View in context: https://bugs.webkit.org/attachment.cgi?id=183081&action=review

Seems OK, although I have a few substantive thoughts below.

Somewhere there should be a comment about how we decided to delete these when no longer needed rather than keeping them around to optimize re-using them later. It’s the performance test, but something in the code should talk about how we made the tradeoff, if possible.

> Source/WebCore/ChangeLog:10
> +        If we detect that we have only one node lists left in the data structure,

Should be “node list” instead of “node lists”.

> Source/WebCore/ChangeLog:20
> +        (Node):

Bogus line should be removed. Or fix the script so it doesn’t add these.

> Source/WebCore/ChangeLog:26
> +        (NodeListsNodeData):

Bogus line should be removed.
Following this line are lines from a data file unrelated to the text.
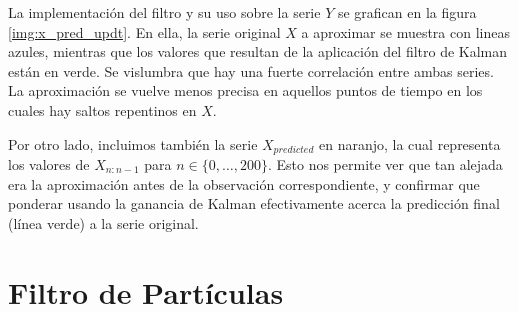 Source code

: \documentclass[letterpaper,11pt,oneside]{article}
\begin{document}

La implementación del filtro y su uso sobre la serie $Y$ se grafican en la figura \ref{img:x_pred_updt}. En ella, la serie original $X$ a aproximar se muestra con lineas azules, mientras que los valores que resultan de la aplicación del filtro de Kalman están en verde. Se vislumbra que hay una fuerte correlación entre ambas series. La aproximación se vuelve menos precisa en aquellos puntos de tiempo en los cuales hay saltos repentinos en $X$.

Por otro lado, incluimos también la serie $X_{predicted}$ en naranjo, la cual representa los valores de $X_{n:n-1}$ para $n\in\{0,\dots,200\}$. Esto nos permite ver que tan alejada era la aproximación antes de la observación correspondiente, y confirmar que ponderar usando la ganancia de Kalman efectivamente acerca la predicción final (línea verde) a la serie original.


\section{Filtro de Partículas}

\lipsum[1]


\lipsum[2]


\lipsum[3]


\end{document}
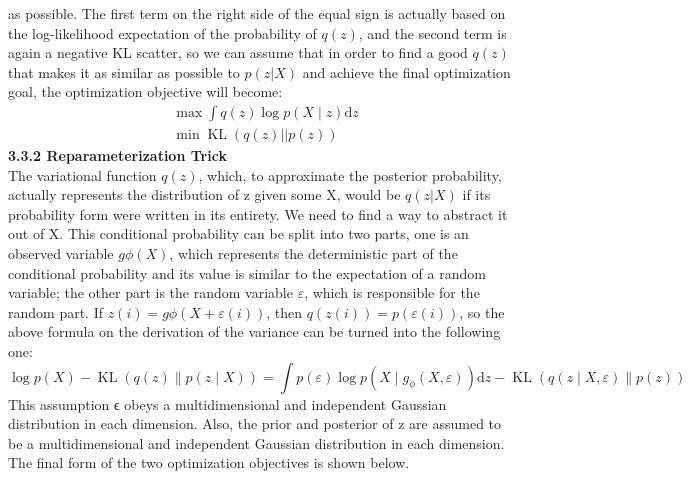 \documentclass[
]{article}
\begin{document}
as possible. The first term on the right side of the equal sign is
actually based on the log-likelihood expectation of the probability of
\(q(z)\), and the second term is again a negative KL scatter, so we can
assume that in order to find a good \(q(z)\) that makes it as similar as
possible to \(p(z|X)\) and achieve the final optimization goal, the
optimization objective will become:
$$
\begin{aligned}
&\max \int q(z) \log p(X \mid z) \mathrm{d} z\\
&\min \operatorname{KL}(q(z)|| p(z))
\end{aligned}
$$
{\bfseries \small 3.3.2 Reparameterization Trick} \\
The variational function \(q(z)\), which, to approximate the posterior
probability, actually represents the distribution of z given some X,
would be \(q(z|X)\) if its probability form were written in its
entirety. We need to find a way to abstract it out of X. This
conditional probability can be split into two parts, one is an observed
variable \(gϕ(X)\), which represents the deterministic part of the
conditional probability and its value is similar to the expectation of a
random variable; the other part is the random variable \(ε\), which is
responsible for the random part. If \(z(i)=gϕ(X+ε(i))\), then
\(q(z(i))=p(ε(i))\), so the above formula on the derivation of the
variance can be turned into the following one:
$$
\log p(X)-\operatorname{KL}(q(z) \| p(z \mid X))=\int p(\varepsilon) \log p\left(X \mid g_\phi(X, \varepsilon)\right) \mathrm{d} z-\operatorname{KL}(q(z \mid X, \varepsilon) \| p(z))
$$
This assumption ϵ obeys a multidimensional and independent Gaussian
distribution in each dimension. Also, the prior and posterior of z are
assumed to be a multidimensional and independent Gaussian distribution
in each dimension. The final form of the two optimization objectives is
shown below.
\end{document}
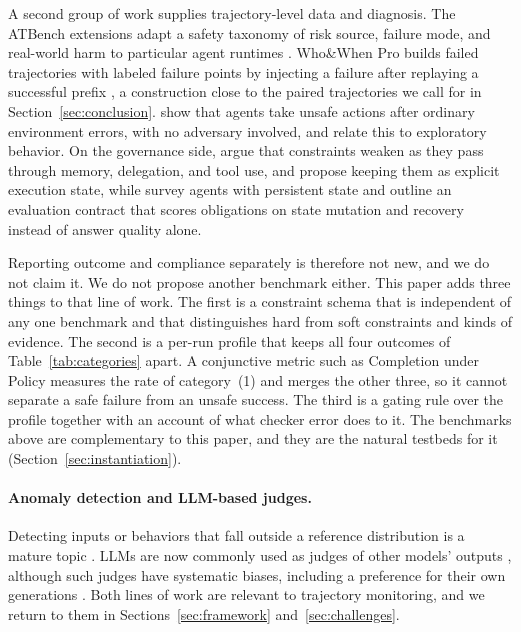 \documentclass{article}
\begin{document}
A second group of work supplies trajectory-level data and diagnosis. The ATBench extensions adapt a safety taxonomy of risk source, failure mode, and real-world harm to particular agent runtimes \citep{yang2026atbench}. Who\&When Pro builds failed trajectories with labeled failure points by injecting a failure after replaying a successful prefix \citep{liu2026whowhenpro}, a construction close to the paired trajectories we call for in Section~\ref{sec:conclusion}. \citet{jha2026meltdowns} show that agents take unsafe actions after ordinary environment errors, with no adversary involved, and relate this to exploratory behavior. On the governance side, \citet{li2026constraintdrift} argue that constraints weaken as they pass through memory, delegation, and tool use, and propose keeping them as explicit execution state, while \citet{ding2026alwayson} survey agents with persistent state and outline an evaluation contract that scores obligations on state mutation and recovery instead of answer quality alone.

Reporting outcome and compliance separately is therefore not new, and we do not claim it. We do not propose another benchmark either. This paper adds three things to that line of work. The first is a constraint schema that is independent of any one benchmark and that distinguishes hard from soft constraints and kinds of evidence. The second is a per-run profile that keeps all four outcomes of Table~\ref{tab:categories} apart. A conjunctive metric such as Completion under Policy measures the rate of category~(1) and merges the other three, so it cannot separate a safe failure from an unsafe success. The third is a gating rule over the profile together with an account of what checker error does to it. The benchmarks above are complementary to this paper, and they are the natural testbeds for it (Section~\ref{sec:instantiation}).

\paragraph{Anomaly detection and LLM-based judges.}
Detecting inputs or behaviors that fall outside a reference distribution is a mature topic \citep{chandola2009anomaly,hendrycks2017baseline}. LLMs are now commonly used as judges of other models' outputs \citep{zheng2023judging}, although such judges have systematic biases, including a preference for their own generations \citep{panickssery2024llm}. Both lines of work are relevant to trajectory monitoring, and we return to them in Sections~\ref{sec:framework} and~\ref{sec:challenges}.
\end{document}
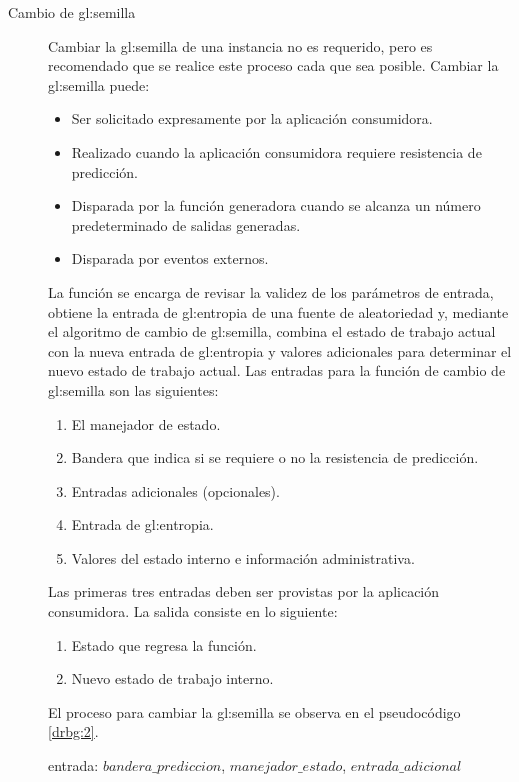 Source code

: \begin{description}
  \item [Cambio de \gls{gl:semilla}] Cambiar la \gls{gl:semilla} de una
    instancia no es requerido, pero es recomendado que se realice este proceso
    cada que sea posible. Cambiar la \gls{gl:semilla} puede:
    \begin{itemize}
      \item Ser solicitado expresamente por la aplicación consumidora.
      \item Realizado cuando la aplicación consumidora requiere resistencia de
        predicción.
      \item Disparada por la función generadora cuando se alcanza un número
        predeterminado de salidas generadas.
      \item Disparada por eventos externos.
    \end{itemize}
    La función se encarga de revisar la validez de los parámetros de entrada,
    obtiene la entrada de \gls{gl:entropia} de una fuente de aleatoriedad y,
    mediante el algoritmo de cambio de \gls{gl:semilla}, combina el estado de
    trabajo actual con la nueva entrada de \gls{gl:entropia} y valores
    adicionales para determinar el nuevo estado de trabajo actual. Las entradas
    para la función de cambio de \gls{gl:semilla} son las siguientes:
    \begin{enumerate}
      \item El manejador de estado.
      \item Bandera que indica si se requiere o no la resistencia de predicción.
      \item Entradas adicionales (opcionales).
      \item Entrada de \gls{gl:entropia}.
      \item Valores del estado interno e información administrativa.
    \end{enumerate}
    Las primeras tres entradas deben ser provistas por la aplicación
    consumidora. La salida consiste en lo siguiente:
    \begin{enumerate}
      \item Estado que regresa la función.
      \item Nuevo estado de trabajo interno.
    \end{enumerate}
    El proceso para cambiar la \gls{gl:semilla} se observa en el pseudocódigo
    \ref{drbg:2}.
\begin{pseudocodigo}[caption={DRBG, cambio de semilla.}, label={drbg:2}]
  entrada:  $bandera\_prediccion$, $manejador\_estado$, $entrada\_adicional$

\end{pseudocodigo}
\end{description}

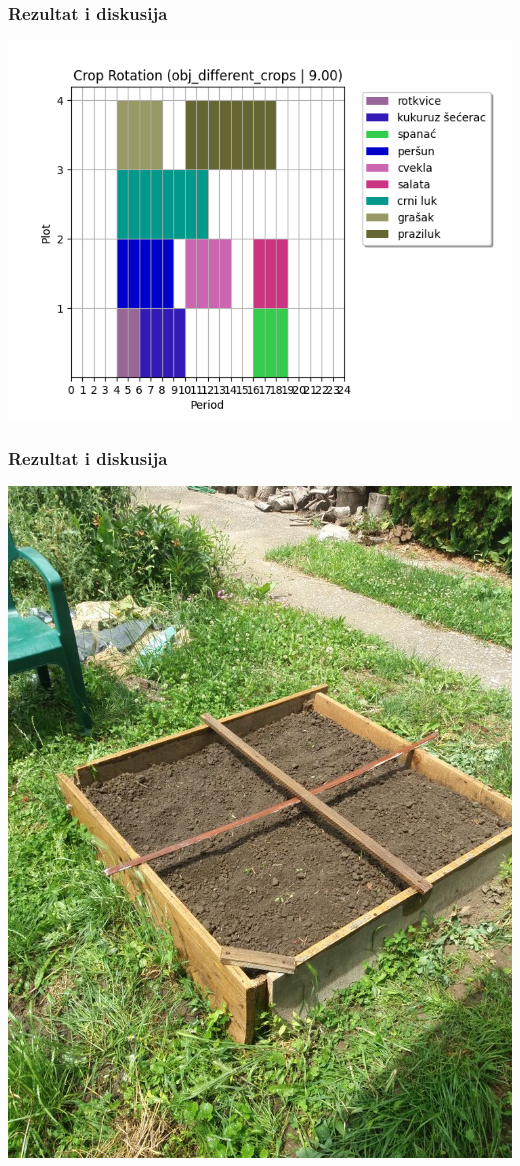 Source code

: \documentclass{beamer}
\begin{document}
\begin{frame}
  \frametitle{Rezultat i diskusija}
  \includegraphics[height=0.85\textheight]{slike/diverse.png}
\end{frame}
\begin{frame}
  \frametitle{Rezultat i diskusija}
  \includegraphics[height=0.85\textheight]{slike/basta3}\centering
\end{frame}
\end{document}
Or fix the script so it doesn’t add these.

> Source/WebCore/dom/NodeRareData.h:74
> +        if (!removeThisIfOnlyOneListIsLeft(list->ownerNode()))
> +            m_childNodeList = 0;

I think I’d like these better if they used an early return statement instead of nesting the remaining code. The logic is “if I can do this just by self destructing, then do that and return, otherwise do it the normal way”.

> Source/WebCore/dom/NodeRareData.h:225
> +    bool removeThisIfOnlyOneListIsLeft(Node*);

This function is confusing for a few reasons. The idea of this function is that we call it just before removing a list, which is why it checks for one remaining list rather than zero. That was completely non-obvious to me and I had to read the patch over and over again to figure that out. So I think that either the function name or a comment needs to explain that.

The trickiness and danger of using this function without looking at the boolean result would be clearer if it used the word “delete” instead of “remove”. On the other hand, “delete” does make it sound like this just deletes the object rather than cleanly removing it from the node.

Maybe a better name is deleteThisIfAboutToRemoveLastList? Or maybe selfDestructIfAboutToRemoveLastList? Maybe you can come up with an even better name.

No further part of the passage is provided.